* WORK REQUIRED: Write out every line below with no difference at all.

* STUDY MATERIAL:
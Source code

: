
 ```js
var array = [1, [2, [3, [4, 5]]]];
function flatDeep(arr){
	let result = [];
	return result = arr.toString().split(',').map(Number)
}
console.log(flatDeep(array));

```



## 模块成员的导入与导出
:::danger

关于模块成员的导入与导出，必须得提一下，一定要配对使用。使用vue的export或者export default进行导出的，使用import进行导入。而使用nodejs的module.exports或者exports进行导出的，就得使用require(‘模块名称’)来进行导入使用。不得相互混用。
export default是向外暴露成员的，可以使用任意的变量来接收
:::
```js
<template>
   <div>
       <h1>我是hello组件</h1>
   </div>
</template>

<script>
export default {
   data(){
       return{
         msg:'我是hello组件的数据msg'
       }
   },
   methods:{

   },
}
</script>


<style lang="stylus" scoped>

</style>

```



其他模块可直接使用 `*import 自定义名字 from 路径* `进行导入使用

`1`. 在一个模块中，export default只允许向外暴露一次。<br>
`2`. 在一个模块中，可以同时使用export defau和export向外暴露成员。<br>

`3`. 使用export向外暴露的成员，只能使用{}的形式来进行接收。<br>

* EXERCISE SOLUTION:
Source code

:
 ```js
var array = [1, [2, [3, [4, 5]]]];
function flatDeep(arr){
	let result = [];
	return result = arr.toString().split(',').map(Number)
}
console.log(flatDeep(array));

```



## 模块成员的导入与导出
:::danger

关于模块成员的导入与导出，必须得提一下，一定要配对使用。使用vue的export或者export default进行导出的，使用import进行导入。而使用nodejs的module.exports或者exports进行导出的，就得使用require(‘模块名称’)来进行导入使用。不得相互混用。
export default是向外暴露成员的，可以使用任意的变量来接收
:::
```js
<template>
   <div>
       <h1>我是hello组件</h1>
   </div>
</template>

<script>
export default {
   data(){
       return{
         msg:'我是hello组件的数据msg'
       }
   },
   methods:{

   },
}
</script>


<style lang="stylus" scoped>

</style>

```



其他模块可直接使用 `*import 自定义名字 from 路径* `进行导入使用

`1`. 在一个模块中，export default只允许向外暴露一次。<br>
`2`. 在一个模块中，可以同时使用export defau和export向外暴露成员。<br>

`3`. 使用export向外暴露的成员，只能使用{}的形式来进行接收。<br>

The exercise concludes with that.